Payment outside of the hospital has been volatile as the place of service changed over time from HOPD to office/ASC. As the majority of these procedures shifted to being paid from the physician fee schedule, the payment rate was dramatically reduced. This stabilized some as the new family of endovascular procedure codes (36901-36909) was created in 2017. Payment changes since 2017 (as well as other clinical benefits) have favored the ASC site of service.
For points of care in which reimbursement has been reduced, how have these centers survived, and what is the potential impact of future cuts?
The main strategy centers used to survive the cuts in payment for dialysis access procedures was to diversify into performing other procedures for dialysis and nondialysis patients. I don’t see this as a positive development for dialysis patients, although I do understand the business realities. The benefit outpatient centers bring is the dedicated focus on the needs of the ESKD patient, and it is critical that we do not lose that focus because dialysis access complications are an important driver of the high cost of caring for these patients—and, more importantly, are a terrible burden on these patients and their families.
What do you predict for future CMS reimbursement trends for key points of care for dialysis access?
We are rapidly moving to value-based care arrangements with Medicare and commercial payers where payment will be based on overall quality and cost efficiency. That is a very positive change for patients and physicians. Fee-for-service (FFS) care provides no incentive to limit procedures or improve long-term outcomes. FFS payment is always subject to pressure to reduce the price paid for that service. The new Centers for Medicare & Medicaid Innovation’s Kidney Care Choices models provide incentives for physicians to focus on the longitudinal continuum of the patient’s dialysis access needs (in context with other needs) and ensure the best outcome at the lowest cost. That is clearly better for patients and if structured correctly, will allow physicians to be more fairly compensated as well. Commercial payers are also seeing the benefit of value-based arrangements and contracting with providers to assume the risk of quality and cost.
What can physicians do to help guide CMS in the future with respect to access care?
The most important thing physicians can do is join their medical society and become active in giving voice to dialysis access issues. For nephrologists, that is the RPA, which represents the practicing nephrologist and advocates on behalf of practices and patients with Congress, CMS, and local Medicare carriers. RPA is the only nephrology organization with a seat at the table at the AMA CPT and RUC where our dialysis access procedure codes are created, surveyed, and periodically revalued. The SIR and American College of Radiology represent interventional radiologists on these AMA committees and SVS represents vascular surgeons. The physician voice is most impactful through your medical society, and it is critical that everyone is involved.

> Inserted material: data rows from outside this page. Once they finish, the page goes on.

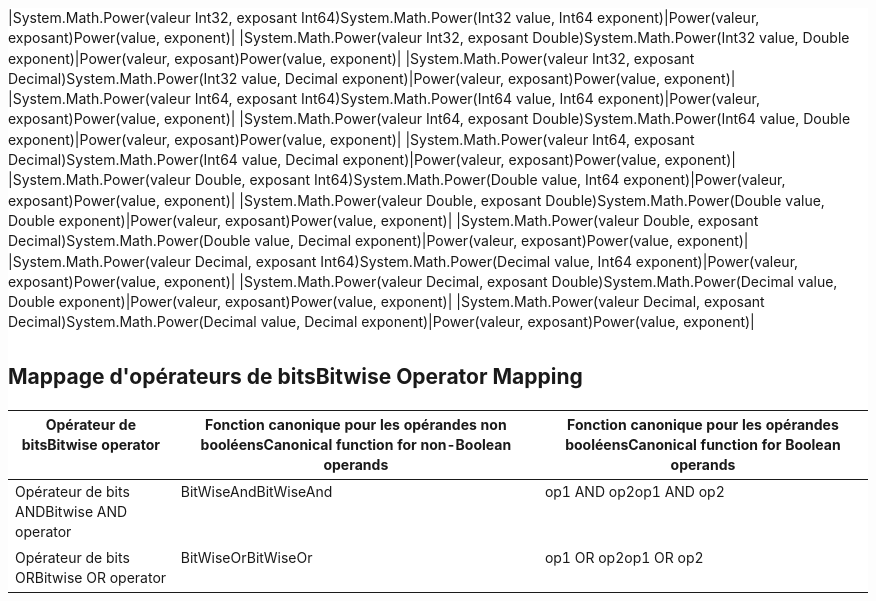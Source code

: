 |<span data-ttu-id="0bf93-374">System.Math.Power(valeur Int32, exposant Int64)</span><span class="sxs-lookup"><span data-stu-id="0bf93-374">System.Math.Power(Int32 value, Int64 exponent)</span></span>|<span data-ttu-id="0bf93-375">Power(valeur, exposant)</span><span class="sxs-lookup"><span data-stu-id="0bf93-375">Power(value, exponent)</span></span>|
|<span data-ttu-id="0bf93-376">System.Math.Power(valeur Int32, exposant Double)</span><span class="sxs-lookup"><span data-stu-id="0bf93-376">System.Math.Power(Int32 value, Double exponent)</span></span>|<span data-ttu-id="0bf93-377">Power(valeur, exposant)</span><span class="sxs-lookup"><span data-stu-id="0bf93-377">Power(value, exponent)</span></span>|
|<span data-ttu-id="0bf93-378">System.Math.Power(valeur Int32, exposant Decimal)</span><span class="sxs-lookup"><span data-stu-id="0bf93-378">System.Math.Power(Int32 value, Decimal exponent)</span></span>|<span data-ttu-id="0bf93-379">Power(valeur, exposant)</span><span class="sxs-lookup"><span data-stu-id="0bf93-379">Power(value, exponent)</span></span>|
|<span data-ttu-id="0bf93-380">System.Math.Power(valeur Int64, exposant Int64)</span><span class="sxs-lookup"><span data-stu-id="0bf93-380">System.Math.Power(Int64 value, Int64 exponent)</span></span>|<span data-ttu-id="0bf93-381">Power(valeur, exposant)</span><span class="sxs-lookup"><span data-stu-id="0bf93-381">Power(value, exponent)</span></span>|
|<span data-ttu-id="0bf93-382">System.Math.Power(valeur Int64, exposant Double)</span><span class="sxs-lookup"><span data-stu-id="0bf93-382">System.Math.Power(Int64 value, Double exponent)</span></span>|<span data-ttu-id="0bf93-383">Power(valeur, exposant)</span><span class="sxs-lookup"><span data-stu-id="0bf93-383">Power(value, exponent)</span></span>|
|<span data-ttu-id="0bf93-384">System.Math.Power(valeur Int64, exposant Decimal)</span><span class="sxs-lookup"><span data-stu-id="0bf93-384">System.Math.Power(Int64 value, Decimal exponent)</span></span>|<span data-ttu-id="0bf93-385">Power(valeur, exposant)</span><span class="sxs-lookup"><span data-stu-id="0bf93-385">Power(value, exponent)</span></span>|
|<span data-ttu-id="0bf93-386">System.Math.Power(valeur Double, exposant Int64)</span><span class="sxs-lookup"><span data-stu-id="0bf93-386">System.Math.Power(Double value, Int64 exponent)</span></span>|<span data-ttu-id="0bf93-387">Power(valeur, exposant)</span><span class="sxs-lookup"><span data-stu-id="0bf93-387">Power(value, exponent)</span></span>|
|<span data-ttu-id="0bf93-388">System.Math.Power(valeur Double, exposant Double)</span><span class="sxs-lookup"><span data-stu-id="0bf93-388">System.Math.Power(Double value, Double exponent)</span></span>|<span data-ttu-id="0bf93-389">Power(valeur, exposant)</span><span class="sxs-lookup"><span data-stu-id="0bf93-389">Power(value, exponent)</span></span>|
|<span data-ttu-id="0bf93-390">System.Math.Power(valeur Double, exposant Decimal)</span><span class="sxs-lookup"><span data-stu-id="0bf93-390">System.Math.Power(Double value, Decimal exponent)</span></span>|<span data-ttu-id="0bf93-391">Power(valeur, exposant)</span><span class="sxs-lookup"><span data-stu-id="0bf93-391">Power(value, exponent)</span></span>|
|<span data-ttu-id="0bf93-392">System.Math.Power(valeur Decimal, exposant Int64)</span><span class="sxs-lookup"><span data-stu-id="0bf93-392">System.Math.Power(Decimal value, Int64 exponent)</span></span>|<span data-ttu-id="0bf93-393">Power(valeur, exposant)</span><span class="sxs-lookup"><span data-stu-id="0bf93-393">Power(value, exponent)</span></span>|
|<span data-ttu-id="0bf93-394">System.Math.Power(valeur Decimal, exposant Double)</span><span class="sxs-lookup"><span data-stu-id="0bf93-394">System.Math.Power(Decimal value, Double exponent)</span></span>|<span data-ttu-id="0bf93-395">Power(valeur, exposant)</span><span class="sxs-lookup"><span data-stu-id="0bf93-395">Power(value, exponent)</span></span>|
|<span data-ttu-id="0bf93-396">System.Math.Power(valeur Decimal, exposant Decimal)</span><span class="sxs-lookup"><span data-stu-id="0bf93-396">System.Math.Power(Decimal value, Decimal exponent)</span></span>|<span data-ttu-id="0bf93-397">Power(valeur, exposant)</span><span class="sxs-lookup"><span data-stu-id="0bf93-397">Power(value, exponent)</span></span>|

## <a name="bitwise-operator-mapping"></a><span data-ttu-id="0bf93-398">Mappage d'opérateurs de bits</span><span class="sxs-lookup"><span data-stu-id="0bf93-398">Bitwise Operator Mapping</span></span>

|<span data-ttu-id="0bf93-399">Opérateur de bits</span><span class="sxs-lookup"><span data-stu-id="0bf93-399">Bitwise operator</span></span>|<span data-ttu-id="0bf93-400">Fonction canonique pour les opérandes non booléens</span><span class="sxs-lookup"><span data-stu-id="0bf93-400">Canonical function for non-Boolean operands</span></span>|<span data-ttu-id="0bf93-401">Fonction canonique pour les opérandes booléens</span><span class="sxs-lookup"><span data-stu-id="0bf93-401">Canonical function for Boolean operands</span></span>|
|----------------------|--------------------------------------------------|---------------------------------------------|
|<span data-ttu-id="0bf93-402">Opérateur de bits AND</span><span class="sxs-lookup"><span data-stu-id="0bf93-402">Bitwise AND operator</span></span>|<span data-ttu-id="0bf93-403">BitWiseAnd</span><span class="sxs-lookup"><span data-stu-id="0bf93-403">BitWiseAnd</span></span>|<span data-ttu-id="0bf93-404">op1 AND op2</span><span class="sxs-lookup"><span data-stu-id="0bf93-404">op1 AND op2</span></span>|
|<span data-ttu-id="0bf93-405">Opérateur de bits OR</span><span class="sxs-lookup"><span data-stu-id="0bf93-405">Bitwise OR operator</span></span>|<span data-ttu-id="0bf93-406">BitWiseOr</span><span class="sxs-lookup"><span data-stu-id="0bf93-406">BitWiseOr</span></span>|<span data-ttu-id="0bf93-407">op1 OR op2</span><span class="sxs-lookup"><span data-stu-id="0bf93-407">op1 OR op2</span></span>|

If known, what has care during the pandemic taught us about points of care in dialysis access? What are some of the potentially enduring lessons of the past year?

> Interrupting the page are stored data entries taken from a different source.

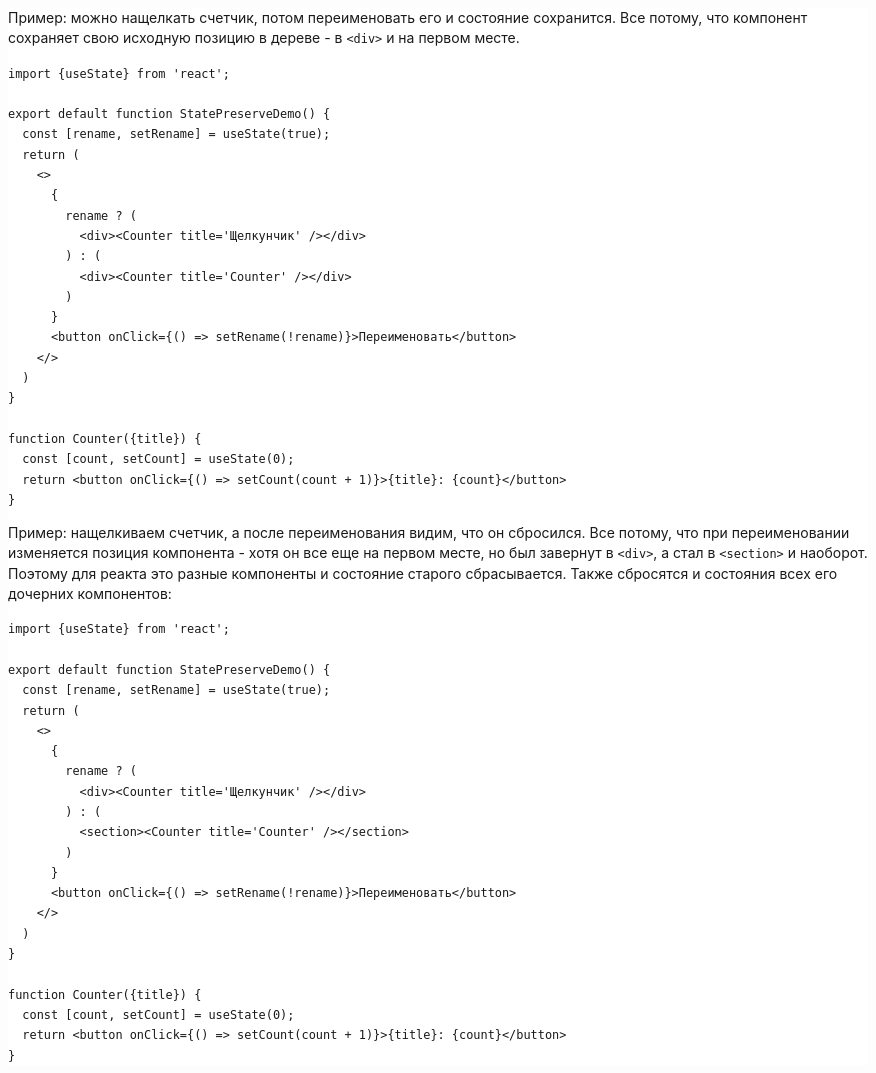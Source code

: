 Пример: можно нащелкать счетчик, потом переименовать его и состояние сохранится. Все потому, что компонент сохраняет свою исходную позицию в дереве - в `<div>` и на первом месте.

```react
import {useState} from 'react';

export default function StatePreserveDemo() {
  const [rename, setRename] = useState(true);
  return (
    <>
      {
        rename ? (
          <div><Counter title='Щелкунчик' /></div>
        ) : (
          <div><Counter title='Counter' /></div>
        )
      }
      <button onClick={() => setRename(!rename)}>Переименовать</button>
    </>
  )
}

function Counter({title}) {
  const [count, setCount] = useState(0);
  return <button onClick={() => setCount(count + 1)}>{title}: {count}</button>
}
```

Пример: нащелкиваем счетчик, а после переименования видим, что он сбросился. Все потому, что при переименовании изменяется позиция компонента - хотя он все еще на первом месте, но был завернут в `<div>`, а стал в `<section>` и наоборот. Поэтому для реакта это разные компоненты и состояние старого сбрасывается. Также сбросятся и состояния всех его дочерних компонентов:

```react
import {useState} from 'react';

export default function StatePreserveDemo() {
  const [rename, setRename] = useState(true);
  return (
    <>
      {
        rename ? (
          <div><Counter title='Щелкунчик' /></div>
        ) : (
          <section><Counter title='Counter' /></section>
        )
      }
      <button onClick={() => setRename(!rename)}>Переименовать</button>
    </>
  )
}

function Counter({title}) {
  const [count, setCount] = useState(0);
  return <button onClick={() => setCount(count + 1)}>{title}: {count}</button>
}
```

The data have shown that there was much less disruption in patient access to necessary dialysis access procedures in locations where dialysis access care was available in outpatient access centers. Hospitals closed to “elective procedures” and did not recognize that placing and maintaining dialysis access is not elective—indeed, it is life sustaining for our patients. The best preparation for the next pandemic (God forbid) is to ensure you have an outpatient access center where you can perform procedures and/or refer patients for care.
Timothy Pflederer is President of the RPA, which represents practicing nephrologists and their patients throughout the United States. The RPA’s mission is to empower nephrology professionals through leadership development and mentorship, regulatory and legislative advocacy, and development and promotion of best business and care delivery practices.